Various biological factors are responsible for food cravings. Those who constantly feel hungry claim that their body needs extra food. Sometimes, it is true that your body gives out signals to warn you, that it needs more vitamins and minerals to maintain the energy. But most of the time, food cravings indicate that you are affected by an eating disorder.
- Adrenal fatigue, excessive stress
- Mineral deficiency
- Chromium, carbon, sulfur, or phosphorus deficiency can lead to sugar cravings
- Sodium deficiency can result in food cravings for salty foods.
- Marijuana intoxication or quitting alcohol
- Vitamin deficiency
- Skipping breakfast or meals
- Eating nutrition-less food
- Excessive blood loss
- Food addiction, just can't avoid the temptation of eating
- Depression, mental disorders
- Eating disorders like bulimia nervosa
- Pregnancy, uncontrolled diabetes, low blood sugar
- Fasting, exercising
- A drop in serotonin (a neurotransmitter) levels (Chocolates trigger release of serotonin, and make you feel happy)
- If certain places or certain smells trigger food cravings, then try to avoid those places.
- Keep yourself busy in some activity, so that you won't get time to think about eating.
- If you are following any fad diet for quick weight loss, you are more likely to experience these cravings. So, always opt for healthy weight loss diets.
- Overcome junk food cravings with strong determination. Include more raw foods in your diet. (fruits, vegetables, nuts, dry fruits, seeds, etc.)
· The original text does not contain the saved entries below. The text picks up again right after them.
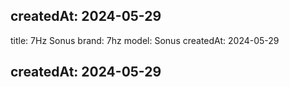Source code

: createdAt: 2024-05-29
---


title: 7Hz Sonus
brand: 7hz
model: Sonus
createdAt: 2024-05-29

createdAt: 2024-05-29
---
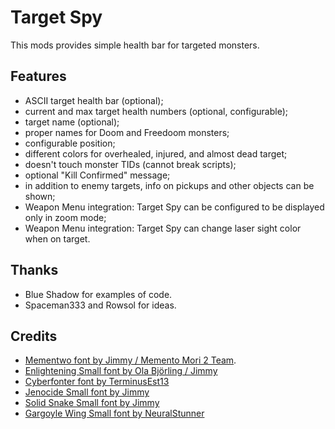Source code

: # Target Spy

This mods provides simple health bar for targeted monsters.

## Features
* ASCII target health bar (optional);
* current and max target health numbers (optional, configurable);
* target name (optional);
* proper names for Doom and Freedoom monsters;
* configurable position;
* different colors for overhealed, injured, and almost dead target;
* doesn't touch monster TIDs (cannot break scripts);
* optional "Kill Confirmed" message;
* in addition to enemy targets, info on pickups and other objects can be shown;
* Weapon Menu integration: Target Spy can be configured to be displayed only in zoom mode;
* Weapon Menu integration: Target Spy can change laser sight color when on target.

## Thanks
- Blue Shadow for examples of code.
- Spaceman333 and Rowsol for ideas.

## Credits
* [Mementwo font by Jimmy / Memento Mori 2 Team](https://forum.zdoom.org/viewtopic.php?f=37&t=33409#p632308).
* [Enlightening Small font by Ola Björling / Jimmy](https://www.realm667.com/index.php/en/font-press/technical)
* [Cyberfonter font by TerminusEst13](https://www.realm667.com/index.php/en/font-press/technical)
* [Jenocide Small font by Jimmy](https://www.realm667.com/index.php/en/font-press/technical)
* [Solid Snake Small font by Jimmy](https://www.realm667.com/index.php/en/font-press/technical)
* [Gargoyle Wing Small font by NeuralStunner](https://www.realm667.com/index.php/en/font-press/medieval)
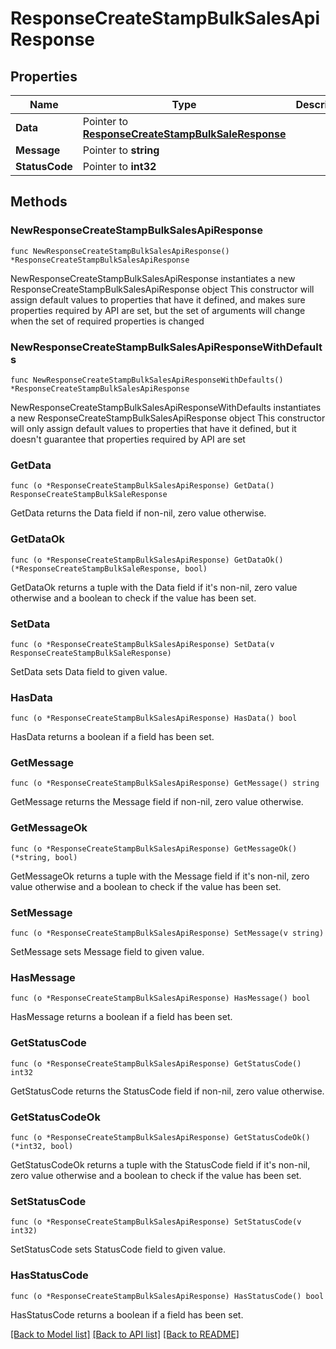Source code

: # ResponseCreateStampBulkSalesApiResponse

## Properties

Name | Type | Description | Notes
------------ | ------------- | ------------- | -------------
**Data** | Pointer to [**ResponseCreateStampBulkSaleResponse**](ResponseCreateStampBulkSaleResponse.md) |  | [optional] 
**Message** | Pointer to **string** |  | [optional] 
**StatusCode** | Pointer to **int32** |  | [optional] 

## Methods

### NewResponseCreateStampBulkSalesApiResponse

`func NewResponseCreateStampBulkSalesApiResponse() *ResponseCreateStampBulkSalesApiResponse`

NewResponseCreateStampBulkSalesApiResponse instantiates a new ResponseCreateStampBulkSalesApiResponse object
This constructor will assign default values to properties that have it defined,
and makes sure properties required by API are set, but the set of arguments
will change when the set of required properties is changed

### NewResponseCreateStampBulkSalesApiResponseWithDefaults

`func NewResponseCreateStampBulkSalesApiResponseWithDefaults() *ResponseCreateStampBulkSalesApiResponse`

NewResponseCreateStampBulkSalesApiResponseWithDefaults instantiates a new ResponseCreateStampBulkSalesApiResponse object
This constructor will only assign default values to properties that have it defined,
but it doesn't guarantee that properties required by API are set

### GetData

`func (o *ResponseCreateStampBulkSalesApiResponse) GetData() ResponseCreateStampBulkSaleResponse`

GetData returns the Data field if non-nil, zero value otherwise.

### GetDataOk

`func (o *ResponseCreateStampBulkSalesApiResponse) GetDataOk() (*ResponseCreateStampBulkSaleResponse, bool)`

GetDataOk returns a tuple with the Data field if it's non-nil, zero value otherwise
and a boolean to check if the value has been set.

### SetData

`func (o *ResponseCreateStampBulkSalesApiResponse) SetData(v ResponseCreateStampBulkSaleResponse)`

SetData sets Data field to given value.

### HasData

`func (o *ResponseCreateStampBulkSalesApiResponse) HasData() bool`

HasData returns a boolean if a field has been set.

### GetMessage

`func (o *ResponseCreateStampBulkSalesApiResponse) GetMessage() string`

GetMessage returns the Message field if non-nil, zero value otherwise.

### GetMessageOk

`func (o *ResponseCreateStampBulkSalesApiResponse) GetMessageOk() (*string, bool)`

GetMessageOk returns a tuple with the Message field if it's non-nil, zero value otherwise
and a boolean to check if the value has been set.

### SetMessage

`func (o *ResponseCreateStampBulkSalesApiResponse) SetMessage(v string)`

SetMessage sets Message field to given value.

### HasMessage

`func (o *ResponseCreateStampBulkSalesApiResponse) HasMessage() bool`

HasMessage returns a boolean if a field has been set.

### GetStatusCode

`func (o *ResponseCreateStampBulkSalesApiResponse) GetStatusCode() int32`

GetStatusCode returns the StatusCode field if non-nil, zero value otherwise.

### GetStatusCodeOk

`func (o *ResponseCreateStampBulkSalesApiResponse) GetStatusCodeOk() (*int32, bool)`

GetStatusCodeOk returns a tuple with the StatusCode field if it's non-nil, zero value otherwise
and a boolean to check if the value has been set.

### SetStatusCode

`func (o *ResponseCreateStampBulkSalesApiResponse) SetStatusCode(v int32)`

SetStatusCode sets StatusCode field to given value.

### HasStatusCode

`func (o *ResponseCreateStampBulkSalesApiResponse) HasStatusCode() bool`

HasStatusCode returns a boolean if a field has been set.


[[Back to Model list]](../README.md#documentation-for-models) [[Back to API list]](../README.md#documentation-for-api-endpoints) [[Back to README]](../README.md)


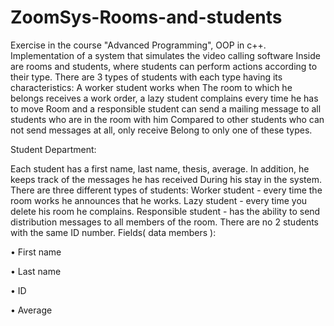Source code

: # ZoomSys-Rooms-and-students
Exercise in the course "Advanced Programming", OOP in c++. Implementation of a system that simulates the video calling software Inside are rooms and students, where students can perform actions according to their type. There are 3 types of students with each type having its characteristics: A worker student works when The room to which he belongs receives a work order, a lazy student complains every time he has to move Room and a responsible student can send a mailing message to all students who are in the room with him Compared to other students who can not send messages at all, only receive Belong to only one of these types.


Student Department:

Each student has a first name, last name, thesis, average. In addition, he keeps track of the messages he has received
During his stay in the system. There are three different types of students:
Worker student - every time the room works he announces that he works.
Lazy student - every time you delete his room he complains.
Responsible student - has the ability to send distribution messages to all members of the room.
There are no 2 students with the same ID number.
Fields( data members ):

• First name

• Last name

• ID

• Average


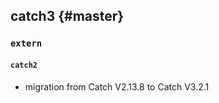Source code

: catch3 {#master}
-----------

### `extern`

#### `catch2`

* migration from Catch V2.13.8 to Catch V3.2.1

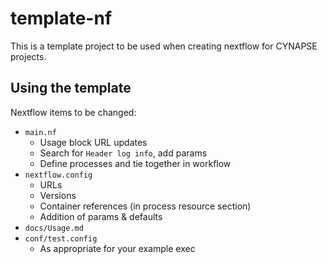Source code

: # template-nf

This is a template project to be used when creating nextflow for CYNAPSE projects.

## Using the template

Nextflow items to be changed:

- `main.nf`
  - Usage block URL updates
  - Search for `Header log info`, add params
  - Define processes and tie together in workflow
- `nextflow.config`
  - URLs
  - Versions
  - Container references (in process resource section)
  - Addition of params & defaults
- `docs/Usage.md`
- `conf/test.config`
  - As appropriate for your example exec
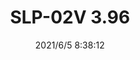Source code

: ﻿---
layout: post 
title: SLP-02V 3.96
tags: 
categories: housing-terminal
overview: 
series: SLP
part_number: 0526-1
thumb_img: 
small_img: static/202106/526-20210605.jpg
date: 2021/6/5 8:38:12
---




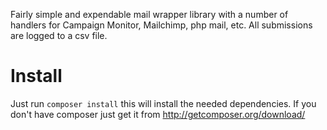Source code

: Fairly simple and expendable mail wrapper library with a number of handlers for Campaign Monitor, Mailchimp, php mail, etc.
All submissions are logged to a csv file.

Install
=======

Just run `composer install` this will install the needed dependencies. 
If you don't have composer just get it from http://getcomposer.org/download/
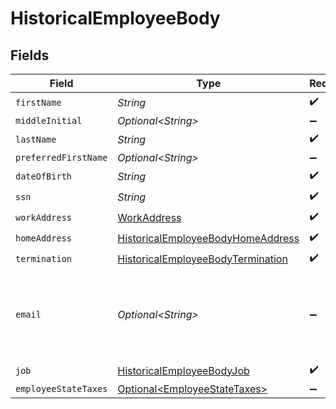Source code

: # HistoricalEmployeeBody


## Fields

| Field                                                                                             | Type                                                                                              | Required                                                                                          | Description                                                                                       |
| ------------------------------------------------------------------------------------------------- | ------------------------------------------------------------------------------------------------- | ------------------------------------------------------------------------------------------------- | ------------------------------------------------------------------------------------------------- |
| `firstName`                                                                                       | *String*                                                                                          | :heavy_check_mark:                                                                                | N/A                                                                                               |
| `middleInitial`                                                                                   | *Optional\<String>*                                                                               | :heavy_minus_sign:                                                                                | N/A                                                                                               |
| `lastName`                                                                                        | *String*                                                                                          | :heavy_check_mark:                                                                                | N/A                                                                                               |
| `preferredFirstName`                                                                              | *Optional\<String>*                                                                               | :heavy_minus_sign:                                                                                | N/A                                                                                               |
| `dateOfBirth`                                                                                     | *String*                                                                                          | :heavy_check_mark:                                                                                | N/A                                                                                               |
| `ssn`                                                                                             | *String*                                                                                          | :heavy_check_mark:                                                                                | N/A                                                                                               |
| `workAddress`                                                                                     | [WorkAddress](../../models/components/WorkAddress.md)                                             | :heavy_check_mark:                                                                                | N/A                                                                                               |
| `homeAddress`                                                                                     | [HistoricalEmployeeBodyHomeAddress](../../models/components/HistoricalEmployeeBodyHomeAddress.md) | :heavy_check_mark:                                                                                | N/A                                                                                               |
| `termination`                                                                                     | [HistoricalEmployeeBodyTermination](../../models/components/HistoricalEmployeeBodyTermination.md) | :heavy_check_mark:                                                                                | N/A                                                                                               |
| `email`                                                                                           | *Optional\<String>*                                                                               | :heavy_minus_sign:                                                                                | Optional. If provided, the email address will be saved to the employee.                           |
| `job`                                                                                             | [HistoricalEmployeeBodyJob](../../models/components/HistoricalEmployeeBodyJob.md)                 | :heavy_check_mark:                                                                                | N/A                                                                                               |
| `employeeStateTaxes`                                                                              | [Optional\<EmployeeStateTaxes>](../../models/components/EmployeeStateTaxes.md)                    | :heavy_minus_sign:                                                                                | N/A                                                                                               |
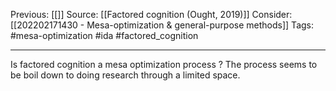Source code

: Previous: [[]]
Source: [[Factored cognition (Ought, 2019)]]
Consider: [[202202171430 - Mesa-optimization & general-purpose methods]]
Tags: #mesa-optimization #ida #factored_cognition
______________

Is factored cognition a mesa optimization process ? The process seems to be boil down to doing research through a limited space.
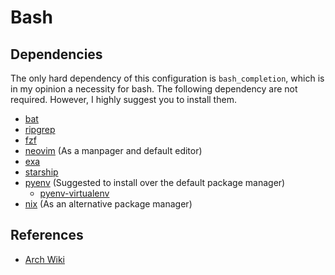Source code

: # Bash

## Dependencies


The only hard dependency of this configuration is `bash_completion`, which is in
my opinion a necessity for bash. The following dependency are not required.
However, I highly suggest you to install them.

- [bat](https://github.com/sharkdp/bat)
- [ripgrep](https://github.com/BurntSushi/ripgrep)
- [fzf](https://github.com/junegunn/fzf)
- [neovim](https://github.com/neovim/neovim) (As a manpager and default editor)
- [exa](https://github.com/ogham/exa)
- [starship](https://starship.rs/)
- [pyenv](https://github.com/pyenv/pyenv) (Suggested to install over the default
  package manager)
  - [pyenv-virtualenv](https://github.com/pyenv/pyenv-virtualenv)
- [nix](https://nixos.org/) (As an alternative package manager)

## References

- [Arch Wiki](https://wiki.archlinux.org/title/Bash)
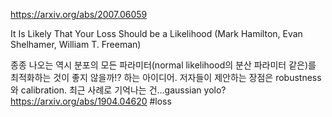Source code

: https://arxiv.org/abs/2007.06059

It Is Likely That Your Loss Should be a Likelihood (Mark Hamilton, Evan Shelhamer, William T. Freeman)

종종 나오는 역시 분포의 모든 파라미터(normal likelihood의 분산 파라미터 같은)를 최적화하는 것이 좋지 않을까!? 하는 아이디어. 저자들이 제안하는 장점은 robustness와 calibration. 최근 사례로 기억나는 건...gaussian yolo? https://arxiv.org/abs/1904.04620 #loss
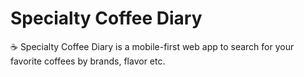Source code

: # Specialty Coffee Diary

☕️ Specialty Coffee Diary is a mobile-first web app to search for your favorite coffees by brands, flavor etc.
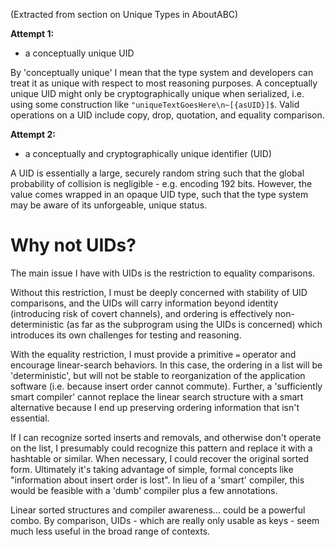 (Extracted from section on Unique Types in AboutABC)

**Attempt 1:**

* a conceptually unique UID

By 'conceptually unique' I mean that the type system and developers can treat it as unique with respect to most reasoning purposes. A conceptually unique UID might only be cryptographically unique when serialized, i.e. using some construction like `"uniqueTextGoesHere\n~[{asUID}]$`. Valid operations on a UID include copy, drop, quotation, and equality comparison. 

**Attempt 2:**

* a conceptually and cryptographically unique identifier (UID) 

A UID is essentially a large, securely random string such that the global probability of collision is negligible - e.g. encoding 192 bits. However, the value comes wrapped in an opaque UID type, such that the type system may be aware of its unforgeable, unique status.


Why not UIDs?
=============

The main issue I have with UIDs is the restriction to equality comparisons. 

Without this restriction, I must be deeply concerned with stability of UID comparisons, and the UIDs will carry information beyond identity (introducing risk of covert channels), and ordering is effectively non-deterministic (as far as the subprogram using the UIDs is concerned) which introduces its own challenges for testing and reasoning.

With the equality restriction, I must provide a primitive `=` operator and encourage linear-search behaviors. In this case, the ordering in a list will be 'deterministic', but will not be stable to reorganization of the application software (i.e. because insert order cannot commute). Further, a 'sufficiently smart compiler' cannot replace the linear search structure with a smart alternative because I end up preserving ordering information that isn't essential.

If I can recognize sorted inserts and removals, and otherwise don't operate on the list, I presumably could recognize this pattern and replace it with a hashtable or similar. When necessary, I could recover the original sorted form. Ultimately it's taking advantage of simple, formal concepts like "information about insert order is lost". In lieu of a 'smart' compiler, this would be feasible with a 'dumb' compiler plus a few annotations.

Linear sorted structures and compiler awareness... could be a powerful combo. By comparison, UIDs - which are really only usable as keys - seem much less useful in the broad range of contexts.
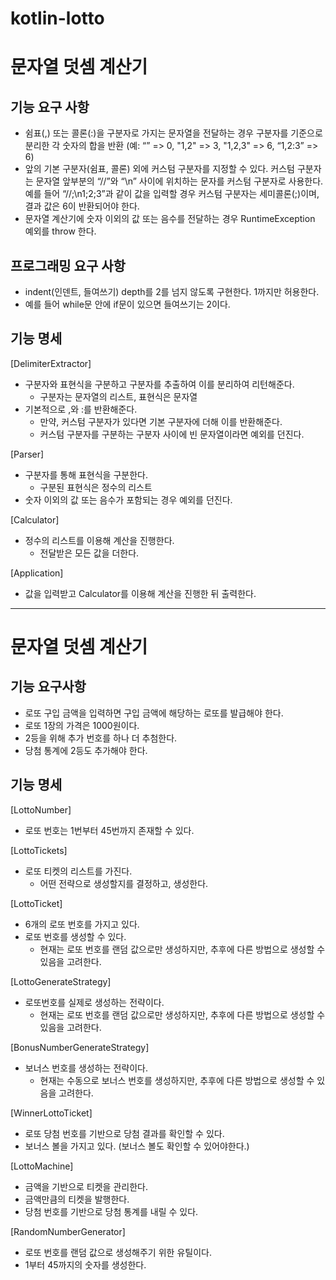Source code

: # kotlin-lotto

#  문자열 덧셈 계산기
##  기능 요구 사항
- 쉼표(,) 또는 콜론(:)을 구분자로 가지는 문자열을 전달하는 경우 구분자를 기준으로 분리한 각 숫자의 합을 반환 (예: “” => 0, "1,2" => 3, "1,2,3" => 6, “1,2:3” => 6)
- 앞의 기본 구분자(쉼표, 콜론) 외에 커스텀 구분자를 지정할 수 있다. 커스텀 구분자는 문자열 앞부분의 “//”와 “\n” 사이에 위치하는 문자를 커스텀 구분자로 사용한다. 예를 들어 “//;\n1;2;3”과 같이 값을 입력할 경우 커스텀 구분자는 세미콜론(;)이며, 결과 값은 6이 반환되어야 한다. 
- 문자열 계산기에 숫자 이외의 값 또는 음수를 전달하는 경우 RuntimeException 예외를 throw 한다.

## 프로그래밍 요구 사항
- indent(인덴트, 들여쓰기) depth를 2를 넘지 않도록 구현한다. 1까지만 허용한다.
- 예를 들어 while문 안에 if문이 있으면 들여쓰기는 2이다.

## 기능 명세
[DelimiterExtractor]
- 구분자와 표현식을 구분하고 구분자를 추출하여 이를 분리하여 리턴해준다.
  - 구분자는 문자열의 리스트, 표현식은 문자열
- 기본적으로 ,와 :를 반환해준다.
  - 만약, 커스텀 구분자가 있다면 기본 구분자에 더해 이를 반환해준다.
  - 커스텀 구분자를 구분하는 구분자 사이에 빈 문자열이라면 예외를 던진다.

[Parser]
- 구분자를 통해 표현식을 구분한다.
  - 구분된 표현식은 정수의 리스트
- 숫자 이외의 값 또는 음수가 포함되는 경우 예외를 던진다.

[Calculator]
- 정수의 리스트를 이용해 계산을 진행한다.
  - 전달받은 모든 값을 더한다.

[Application]
- 값을 입력받고 Calculator를 이용해 계산을 진행한 뒤 출력한다.

---

#  문자열 덧셈 계산기

## 기능 요구사항
- 로또 구입 금액을 입력하면 구입 금액에 해당하는 로또를 발급해야 한다.
- 로또 1장의 가격은 1000원이다.
- 2등을 위해 추가 번호를 하나 더 추첨한다. 
- 당첨 통계에 2등도 추가해야 한다.

## 기능 명세
[LottoNumber]
- 로또 번호는 1번부터 45번까지 존재할 수 있다.

[LottoTickets]
- 로또 티켓의 리스트를 가진다.
  - 어떤 전략으로 생성할지를 결정하고, 생성한다.

[LottoTicket]
- 6개의 로또 번호를 가지고 있다.
- 로또 번호를 생성할 수 있다.
  - 현재는 로또 번호를 랜덤 값으로만 생성하지만, 추후에 다른 방법으로 생성할 수 있음을 고려한다.

[LottoGenerateStrategy]
- 로또번호를 실제로 생성하는 전략이다.
  - 현재는 로또 번호를 랜덤 값으로만 생성하지만, 추후에 다른 방법으로 생성할 수 있음을 고려한다.

[BonusNumberGenerateStrategy]
- 보너스 번호를 생성하는 전략이다.
  - 현재는 수동으로 보너스 번호를 생성하지만, 추후에 다른 방법으로 생성할 수 있음을 고려한다.

[WinnerLottoTicket]
- 로또 당첨 번호를 기반으로 당첨 결과를 확인할 수 있다.
- 보너스 볼을 가지고 있다. (보너스 볼도 확인할 수 있어야한다.)

[LottoMachine]
- 금액을 기반으로 티켓을 관리한다.
- 금액만큼의 티켓을 발행한다.
- 당첨 번호를 기반으로 당첨 통계를 내릴 수 있다.

[RandomNumberGenerator]
- 로또 번호를 랜덤 값으로 생성해주기 위한 유틸이다.
- 1부터 45까지의 숫자를 생성한다.

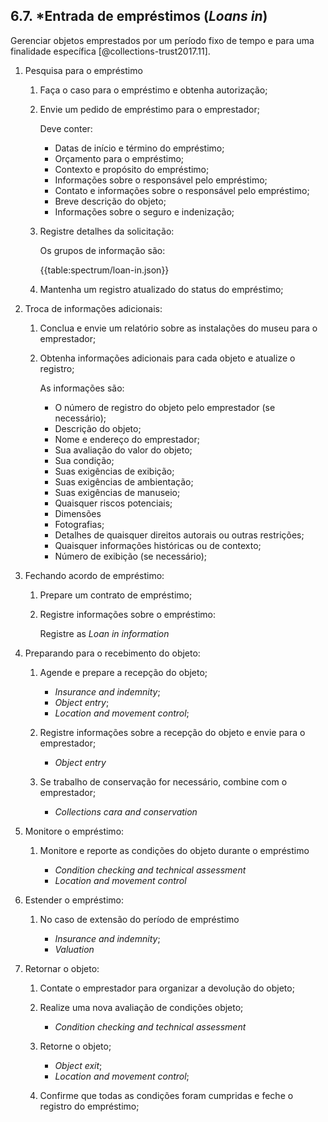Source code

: ## 6.7. \*Entrada de empréstimos (_Loans in_)

Gerenciar objetos emprestados por um período fixo de tempo e para uma finalidade específica [@collections-trust2017.11].

1.  Pesquisa para o empréstimo

    1.  Faça o caso para o empréstimo e obtenha autorização;

    2.  Envie um pedido de empréstimo para o emprestador;

        Deve conter:

        -   Datas de início e término do empréstimo;
        -   Orçamento para o empréstimo;
        -   Contexto e propósito do empréstimo;
        -   Informações sobre o responsável pelo empréstimo;
        -   Contato e informações sobre o responsável pelo empréstimo;
        -   Breve descrição do objeto;
        -   Informações sobre o seguro e indenização;

    3.  Registre detalhes da solicitação:

        Os grupos de informação são:

        {{table:spectrum/loan-in.json}}

    4.  Mantenha um registro atualizado do status do empréstimo;

2.  Troca de informações adicionais:

    1.  Conclua e envie um relatório sobre as instalações do museu para o emprestador;

    2.  Obtenha informações adicionais para cada objeto e atualize o registro;

        As informações são:

        -   O número de registro do objeto pelo emprestador (se necessário);
        -   Descrição do objeto;
        -   Nome e endereço do emprestador;
        -   Sua avaliação do valor do objeto;
        -   Sua condição;
        -   Suas exigências de exibição;
        -   Suas exigências de ambientação;
        -   Suas exigências de manuseio;
        -   Quaisquer riscos potenciais;
        -   Dimensões
        -   Fotografias;
        -   Detalhes de quaisquer direitos autorais ou outras restrições;
        -   Quaisquer informações históricas ou de contexto;
        -   Número de exibição (se necessário);

3.  Fechando acordo de empréstimo:

    1.  Prepare um contrato de empréstimo;

    2.  Registre informações sobre o empréstimo:

        Registre as _Loan in information_

4.  Preparando para o recebimento do objeto:

    1.  Agende e prepare a recepção do objeto;

        -   _Insurance and indemnity_;
        -   _Object entry_;
        -   _Location and movement control_;

    2.  Registre informações sobre a recepção do objeto e envie para o emprestador;

        -   _Object entry_

    3.  Se trabalho de conservação for necessário, combine com o emprestador;

        -   _Collections cara and conservation_

5.  Monitore o empréstimo:

    1.  Monitore e reporte as condições do objeto durante o empréstimo

        -   _Condition checking and technical assessment_
        -   _Location and movement control_

6.  Estender o empréstimo:

    1.  No caso de extensão do período de empréstimo

        -   _Insurance and indemnity_;
        -   _Valuation_

7.  Retornar o objeto:

    1.  Contate o emprestador para organizar a devolução do objeto;

    2.  Realize uma nova avaliação de condições objeto;

        -   _Condition checking and technical assessment_

    3.  Retorne o objeto;

        -   _Object exit_;
        -   _Location and movement control_;

    4.  Confirme que todas as condições foram cumpridas e feche o registro do empréstimo;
- Foods rich in protein and complex carbohydrates keep you satiated for a longer period of time. Therefore, including lean meat and lots of fruits and vegetables in your diet will help reduce your cravings.
- Eat more small meals at regular intervals, and avoid eating too much at a time.
- Note down all observations regarding food cravings. Find out the reason behind overeating. Try to eliminate the cause of binge eating, and change your habits slowly.
- During pregnancy, women should eat healthy foods. Everyone should follow a healthy and balanced diet to prevent vitamin and mineral deficiencies.
- Whenever you feel like eating something sweet, make sure that you eat a healthy low fat alternative such as fruits or fruit yogurt.
- Drink plenty of water (at least 8-10 glasses) throughout the day. This will help curb food cravings. Do not misinterpret thirst for hunger. Increase your liquid intake gradually. Enjoy unsweetened fruit juices, milk shakes, smoothies, soups, and various types of milk, and do not eat until you really feel hungry.
- You may follow a diet consisting of more natural appetite suppressants. Water, green tea, oatmeal, flaxseed, apple, and hoodia gordonii extract are some examples of food which help suppress appetite. These foods help in weight loss, and help maintain the normal blood sugar levels.
- Design your dinner properly to avoid food cravings at night. Make healthy protein-rich meals for dinner. Include proper amount of beef, chicken, turkey, or eggs for the protein. Also, use brown rice, sweet potatoes, beans, salads, and vegetables as a source of carbohydrates. You may use high quality fats and oils to prepare your dinner.